現場から複数の血痕が検出されると、子供たちはこぞって言い訳を見繕い、目を合わせようとしなかった。

 

起立。

礼。

着水。

二組が飼育権を主張するバンドウイルカ。

その気忙しい鳴き声を聞いた午後。

僕たちは集団催眠から目覚め、秘められた能力を開花させる。

「理科室が燃えるとき、わたしたちもまた燃えている」

宣誓は小一時間続いた。
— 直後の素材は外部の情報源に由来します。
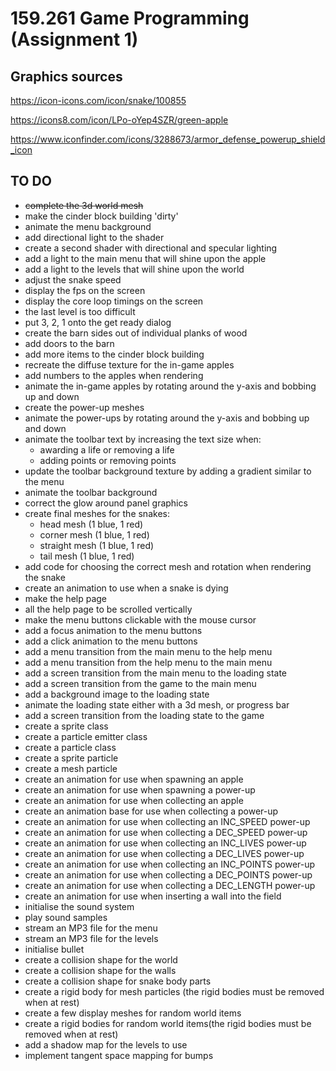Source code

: # 159.261 Game Programming (Assignment 1)
## Graphics sources
https://icon-icons.com/icon/snake/100855

https://icons8.com/icon/LPo-oYep4SZR/green-apple

https://www.iconfinder.com/icons/3288673/armor_defense_powerup_shield_icon

## TO DO
- ~~complete the 3d world mesh~~
- make the cinder block building 'dirty'
- animate the menu background
- add directional light to the shader
- create a second shader with directional and specular lighting
- add a light to the main menu that will shine upon the apple
- add a light to the levels that will shine upon the world
- adjust the snake speed
- display the fps on the screen
- display the core loop timings on the screen
- the last level is too difficult
- put 3, 2, 1 onto the get ready dialog
- create the barn sides out of individual planks of wood
- add doors to the barn
- add more items to the cinder block building
- recreate the diffuse texture for the in-game apples
- add numbers to the apples when rendering
- animate the in-game apples by rotating around the y-axis and bobbing up and down
- create the power-up meshes  
- animate the power-ups by rotating around the y-axis and bobbing up and down
- animate the toolbar text by increasing the text size when:
  - awarding a life or removing a life
  - adding points or removing points
- update the toolbar background texture by adding a gradient similar to the menu
- animate the toolbar background
- correct the glow around panel graphics
- create final meshes for the snakes:
  - head mesh (1 blue, 1 red)
  - corner mesh (1 blue, 1 red)
  - straight mesh (1 blue, 1 red)
  - tail mesh (1 blue, 1 red)
- add code for choosing the correct mesh and rotation when rendering the snake
- create an animation to use when a snake is dying
- make the help page
- all the help page to be scrolled vertically
- make the menu buttons clickable with the mouse cursor
- add a focus animation to the menu buttons
- add a click animation to the menu buttons
- add a menu transition from the main menu to the help menu
- add a menu transition from the help menu to the main menu
- add a screen transition from the main menu to the loading state
- add a screen transition from the game to the main menu
- add a background image to the loading state
- animate the loading state either with a 3d mesh, or progress bar
- add a screen transition from the loading state to the game
- create a sprite class
- create a particle emitter class
- create a particle class
- create a sprite particle
- create a mesh particle
- create an animation for use when spawning an apple
- create an animation for use when spawning a power-up
- create an animation for use when collecting an apple
- create an animation base for use when collecting a power-up
- create an animation for use when collecting an INC_SPEED power-up
- create an animation for use when collecting a DEC_SPEED power-up
- create an animation for use when collecting an INC_LIVES power-up
- create an animation for use when collecting a DEC_LIVES power-up
- create an animation for use when collecting an INC_POINTS power-up
- create an animation for use when collecting a DEC_POINTS power-up
- create an animation for use when collecting a DEC_LENGTH power-up
- create an animation for use when inserting a wall into the field 
- initialise the sound system
- play sound samples
- stream an MP3 file for the menu
- stream an MP3 file for the levels
- initialise bullet
- create a collision shape for the world
- create a collision shape for the walls
- create a collision shape for snake body parts
- create a rigid body for mesh particles (the rigid bodies must be removed when at rest)
- create a few display meshes for random world items
- create a rigid bodies for random world items(the rigid bodies must be removed when at rest)
- add a shadow map for the levels to use
- implement tangent space mapping for bumps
選手代表の声は不安に駆られるほど美しく、精通のきっかけを得るにはじゅうぶんだった。

 

理科室は一ヶ月半、燃え続けた。

 

唱歌。

ぎこちない混声四部合唱に含まれる微量の出血。

下腹部で鳴り響く、気乗りのしない予感。

祈りのようだったふくらはぎの痛み。

一人、また一人と姿を消していく教室で、先生はホルムアルデヒドの複製に熱心だった。

 

理科室が燃えた日のことをよく覚えている。

暑い日だった。誰かを傷つけても平気な顔で外を出歩けた、最後の時代だった。

もう二度と燃えることがないよう、理科室は人工衛星に括りつけられ、人知れず宇宙ゴミになった。

夜空を見上げると、あの日の光景がフラッシュバックする。

クラスの全員が主犯格だった。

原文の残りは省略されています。